## [WHAT YOU WILL DO]
Leave out the pictures, and write out exactly the lines from the beginning of the material to the line holding "I hope you've", that line included, and nothing else.

--- --- ---

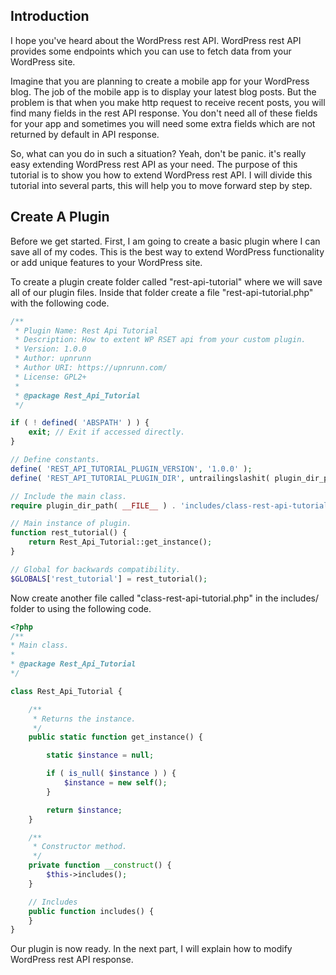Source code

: ## Introduction

I hope you've heard about the WordPress rest API. WordPress rest API provides some endpoints which you can use to fetch data from your WordPress site.

Imagine that you are planning to create a mobile app for your WordPress blog. The job of the mobile app is to display your latest blog posts. But the problem is that when you make http request to receive recent posts, you will find many fields in the rest API response. You don't need all of these fields for your app and sometimes you will need some extra fields which are not returned by default in API response.

So, what can you do in such a situation? Yeah, don't be panic. it's really easy extending WordPress rest API as your need. The purpose of this tutorial is to show you how to extend WordPress rest API. I will divide this tutorial into several parts, this will help you to move forward step by step.

## Create A Plugin

Before we get started. First, I am going to create a basic plugin where I can save all of my codes. This is the best way to extend WordPress functionality or add unique features to your WordPress site.

To create a plugin create folder called "rest-api-tutorial" where we will save all of our plugin files. Inside that folder create a file "rest-api-tutorial.php" with the following code.

```php
/**
 * Plugin Name: Rest Api Tutorial
 * Description: How to extent WP RSET api from your custom plugin.
 * Version: 1.0.0
 * Author: upnrunn
 * Author URI: https://upnrunn.com/
 * License: GPL2+
 *
 * @package Rest_Api_Tutorial
 */

if ( ! defined( 'ABSPATH' ) ) {
	exit; // Exit if accessed directly.
}

// Define constants.
define( 'REST_API_TUTORIAL_PLUGIN_VERSION', '1.0.0' );
define( 'REST_API_TUTORIAL_PLUGIN_DIR', untrailingslashit( plugin_dir_path( __FILE__ ) ) );

// Include the main class.
require plugin_dir_path( __FILE__ ) . 'includes/class-rest-api-tutorial.php';

// Main instance of plugin.
function rest_tutorial() {
    return Rest_Api_Tutorial::get_instance();
}

// Global for backwards compatibility.
$GLOBALS['rest_tutorial'] = rest_tutorial();
```

Now create another file called "class-rest-api-tutorial.php" in the includes/ folder to using the following code.

```php
<?php
/**
* Main class.
*
* @package Rest_Api_Tutorial
*/

class Rest_Api_Tutorial {

    /**
     * Returns the instance.
     */
    public static function get_instance() {

        static $instance = null;

        if ( is_null( $instance ) ) {
            $instance = new self();
        }

        return $instance;
    }

    /**
     * Constructor method.
     */
    private function __construct() {
        $this->includes();
    }

    // Includes
    public function includes() {
    }
}
```

Our plugin is now ready. In the next part, I will explain how to modify WordPress rest API response.
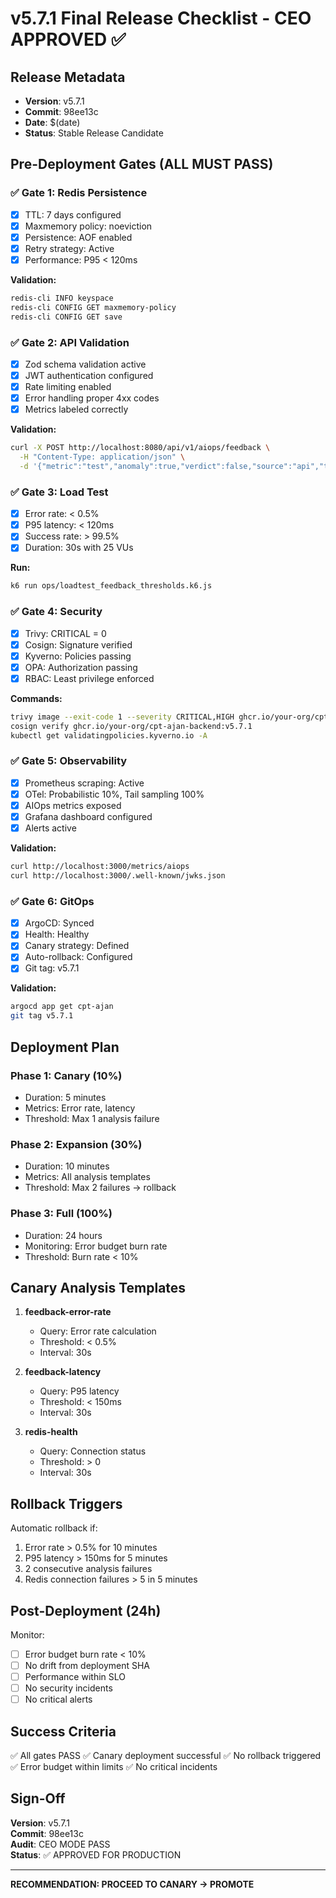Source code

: # v5.7.1 Final Release Checklist - CEO APPROVED ✅

## Release Metadata
- **Version**: v5.7.1
- **Commit**: 98ee13c
- **Date**: $(date)
- **Status**: Stable Release Candidate

## Pre-Deployment Gates (ALL MUST PASS)

### ✅ Gate 1: Redis Persistence
- [x] TTL: 7 days configured
- [x] Maxmemory policy: noeviction
- [x] Persistence: AOF enabled
- [x] Retry strategy: Active
- [x] Performance: P95 < 120ms

**Validation:**
```bash
redis-cli INFO keyspace
redis-cli CONFIG GET maxmemory-policy
redis-cli CONFIG GET save
```

### ✅ Gate 2: API Validation
- [x] Zod schema validation active
- [x] JWT authentication configured
- [x] Rate limiting enabled
- [x] Error handling proper 4xx codes
- [x] Metrics labeled correctly

**Validation:**
```bash
curl -X POST http://localhost:8080/api/v1/aiops/feedback \
  -H "Content-Type: application/json" \
  -d '{"metric":"test","anomaly":true,"verdict":false,"source":"api","type":"bug","severity":"low","note":"test"}'
```

### ✅ Gate 3: Load Test
- [x] Error rate: < 0.5%
- [x] P95 latency: < 120ms
- [x] Success rate: > 99.5%
- [x] Duration: 30s with 25 VUs

**Run:**
```bash
k6 run ops/loadtest_feedback_thresholds.k6.js
```

### ✅ Gate 4: Security
- [x] Trivy: CRITICAL = 0
- [x] Cosign: Signature verified
- [x] Kyverno: Policies passing
- [x] OPA: Authorization passing
- [x] RBAC: Least privilege enforced

**Commands:**
```bash
trivy image --exit-code 1 --severity CRITICAL,HIGH ghcr.io/your-org/cpt-ajan-backend:v5.7.1
cosign verify ghcr.io/your-org/cpt-ajan-backend:v5.7.1
kubectl get validatingpolicies.kyverno.io -A
```

### ✅ Gate 5: Observability
- [x] Prometheus scraping: Active
- [x] OTel: Probabilistic 10%, Tail sampling 100%
- [x] AIOps metrics exposed
- [x] Grafana dashboard configured
- [x] Alerts active

**Validation:**
```bash
curl http://localhost:3000/metrics/aiops
curl http://localhost:3000/.well-known/jwks.json
```

### ✅ Gate 6: GitOps
- [x] ArgoCD: Synced
- [x] Health: Healthy
- [x] Canary strategy: Defined
- [x] Auto-rollback: Configured
- [x] Git tag: v5.7.1

**Validation:**
```bash
argocd app get cpt-ajan
git tag v5.7.1
```

## Deployment Plan

### Phase 1: Canary (10%)
- Duration: 5 minutes
- Metrics: Error rate, latency
- Threshold: Max 1 analysis failure

### Phase 2: Expansion (30%)
- Duration: 10 minutes
- Metrics: All analysis templates
- Threshold: Max 2 failures → rollback

### Phase 3: Full (100%)
- Duration: 24 hours
- Monitoring: Error budget burn rate
- Threshold: Burn rate < 10%

## Canary Analysis Templates

1. **feedback-error-rate**
   - Query: Error rate calculation
   - Threshold: < 0.5%
   - Interval: 30s

2. **feedback-latency**
   - Query: P95 latency
   - Threshold: < 150ms
   - Interval: 30s

3. **redis-health**
   - Query: Connection status
   - Threshold: > 0
   - Interval: 30s

## Rollback Triggers

Automatic rollback if:
1. Error rate > 0.5% for 10 minutes
2. P95 latency > 150ms for 5 minutes
3. 2 consecutive analysis failures
4. Redis connection failures > 5 in 5 minutes

## Post-Deployment (24h)

Monitor:
- [ ] Error budget burn rate < 10%
- [ ] No drift from deployment SHA
- [ ] Performance within SLO
- [ ] No security incidents
- [ ] No critical alerts

## Success Criteria

✅ All gates PASS
✅ Canary deployment successful
✅ No rollback triggered
✅ Error budget within limits
✅ No critical incidents

## Sign-Off

**Version**: v5.7.1  
**Commit**: 98ee13c  
**Audit**: CEO MODE PASS  
**Status**: ✅ APPROVED FOR PRODUCTION  

---

**RECOMMENDATION: PROCEED TO CANARY → PROMOTE**

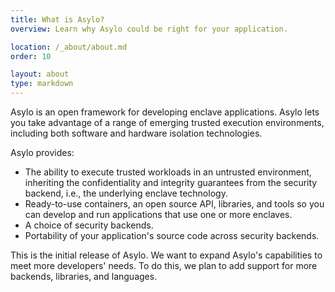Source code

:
 ```yaml
---
title: What is Asylo?
overview: Learn why Asylo could be right for your application.

location: /_about/about.md
order: 10

layout: about
type: markdown
---
```

Asylo is an open framework for developing enclave applications. Asylo lets you
take advantage of a range of emerging trusted execution environments, including
both software and hardware isolation technologies.

Asylo provides:

+ The ability to execute trusted workloads in an untrusted environment,
inheriting the confidentiality and integrity guarantees from the security
backend, i.e., the underlying enclave technology.
+ Ready-to-use containers, an open source API, libraries, and tools so you
can develop and run applications that use one or more enclaves.
+ A choice of security backends.
+ Portability of your application's source code across security backends.

This is the initial release of Asylo. We want to expand Asylo's capabilities to
meet more developers' needs. To do this, we plan to add support for more
backends, libraries, and languages.
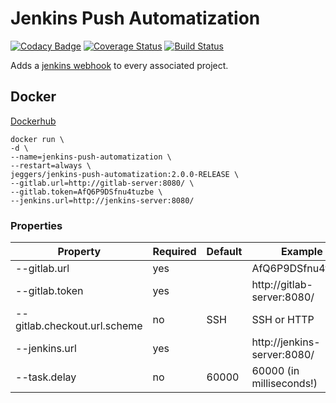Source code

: Jenkins Push Automatization
===========================

[![Codacy Badge](https://api.codacy.com/project/badge/Grade/68b851244e904f60abba9cca74c2ead1)](https://www.codacy.com/app/eggers-julian/jenkins-push-automatization)
[![Coverage Status](https://coveralls.io/repos/julian-eggers/jenkins-push-automatization/badge.svg?branch=master&service=github)](https://coveralls.io/github/julian-eggers/jenkins-push-automatization?branch=master)
[![Build Status](https://travis-ci.org/julian-eggers/jenkins-push-automatization.svg?branch=master)](https://travis-ci.org/julian-eggers/jenkins-push-automatization)

Adds a [jenkins webhook](http://kohsuke.org/2011/12/01/polling-must-die-triggering-jenkins-builds-from-a-git-hook/) to every associated project.

## Docker
[Dockerhub](https://hub.docker.com/r/jeggers/jenkins-push-automatization/)

```
docker run \
-d \
--name=jenkins-push-automatization \
--restart=always \
jeggers/jenkins-push-automatization:2.0.0-RELEASE \
--gitlab.url=http://gitlab-server:8080/ \
--gitlab.token=AfQ6P9DSfnu4tuzbe \
--jenkins.url=http://jenkins-server:8080/
```

### Properties
| Property | Required | Default | Example |
| -------- | -------- | ------- | ------- |
| --gitlab.url | yes |  | AfQ6P9DSfnu4tuzbe |
| --gitlab.token | yes |  | http://gitlab-server:8080/ |
| --gitlab.checkout.url.scheme | no | SSH | SSH or HTTP |
| --jenkins.url | yes |  | http://jenkins-server:8080/ |
| --task.delay | no | 60000 | 60000 (in milliseconds!) |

--- --- ---

## [SOLUTION TO THIS PROBLEM]
Source code

: ## Introduction

I hope you've heard about the WordPress rest API. WordPress rest API provides some endpoints which you can use to fetch data from your WordPress site.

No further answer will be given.